Stored items:
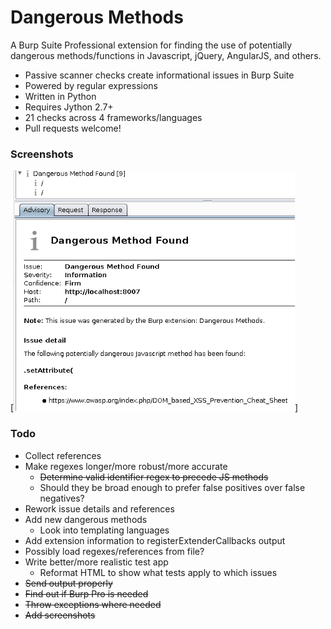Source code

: # Dangerous Methods
A Burp Suite Professional extension for finding the use of potentially dangerous methods/functions in Javascript, jQuery, AngularJS, and others.

* Passive scanner checks create informational issues in Burp Suite
* Powered by regular expressions
* Written in Python
* Requires Jython 2.7+
* 21 checks across 4 frameworks/languages
* Pull requests welcome!

### Screenshots
[![Example Issue](screenshots/dangerous-methods-issue.png)]

### Todo
* Collect references
* Make regexes longer/more robust/more accurate
    * ~~Determine valid identifier regex to precede JS methods~~
    * Should they be broad enough to prefer false positives over false negatives?
* Rework issue details and references
* Add new dangerous methods
    * Look into templating languages
* Add extension information to registerExtenderCallbacks output
* Possibly load regexes/references from file?
* Write better/more realistic test app
    * Reformat HTML to show what tests apply to which issues
* ~~Send output properly~~
* ~~Find out if Burp Pro is needed~~
* ~~Throw exceptions where needed~~
* ~~Add screenshots~~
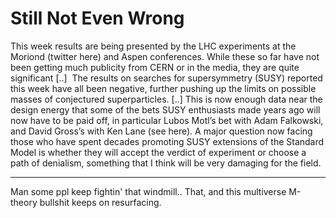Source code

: # Still Not Even Wrong

This week results are being presented by the LHC experiments at the Moriond (twitter here) and Aspen conferences. While these so far have not been getting much publicity from CERN or in the media, they are quite significant [..]  The results on searches for supersymmetry (SUSY) reported this week have all been negative, further pushing up the limits on possible masses of conjectured superparticles. [..] This is now enough data near the design energy that some of the bets SUSY enthusiasts made years ago will now have to be paid off, in particular Lubos Motl’s bet with Adam Falkowski, and David Gross’s with Ken Lane (see here). A major question now facing those who have spent decades promoting SUSY extensions of the Standard Model is whether they will accept the verdict of experiment or choose a path of denialism, something that I think will be very damaging for the field.

---

Man some ppl keep fightin' that windmill.. That, and this multiverse M-theory bullshit keeps on resurfacing. 














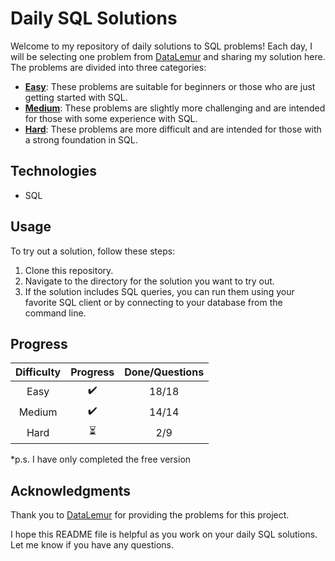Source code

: # Daily SQL Solutions

Welcome to my repository of daily solutions to SQL problems! Each day, I will be selecting one problem from [DataLemur](https://datalemur.com?referralCode=s7zSt257) and sharing my solution here. The problems are divided into three categories:

- [**Easy**](./easy/): These problems are suitable for beginners or those who are just getting started with SQL.
- [**Medium**](./medium/): These problems are slightly more challenging and are intended for those with some experience with SQL.
- [**Hard**](./hard/): These problems are more difficult and are intended for those with a strong foundation in SQL.

## Technologies

- SQL

## Usage

To try out a solution, follow these steps:

1. Clone this repository.
2. Navigate to the directory for the solution you want to try out.
3. If the solution includes SQL queries, you can run them using your favorite SQL client or by connecting to your database from the command line.

## Progress

| **Difficulty** | **Progress** | **Done/Questions** |
|:--------------:|:------------:|:------------------:|
| Easy           |       ✔️      |        18/18       |
| Medium         |       ✔️      |        14/14        |
| Hard           |       ⏳      |         2/9        |

*p.s. I have only completed the free version

## Acknowledgments

Thank you to [DataLemur](https://datalemur.com?referralCode=s7zSt257) for providing the problems for this project.

I hope this README file is helpful as you work on your daily SQL solutions. Let me know if you have any questions.


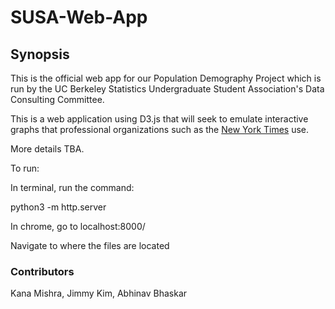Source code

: # SUSA-Web-App

## Synopsis
This is the official web app for our Population Demography Project which is run by the UC Berkeley Statistics Undergraduate Student Association's Data Consulting Committee.

This is a web application using D3.js that will seek to emulate interactive graphs that professional organizations such as the [New York Times](https://www.nytimes.com/interactive/2017/01/15/us/politics/you-draw-obama-legacy.html)
use. 

More details TBA.

To run:

In terminal, run the command:

python3 -m http.server

In chrome, go to localhost:8000/

Navigate to where the files are located

### Contributors
Kana Mishra,
Jimmy Kim,
Abhinav Bhaskar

=== Problem to solve ===
The number alone, please: how many lines in the data contain the string "details"?

=== Answer box ===
2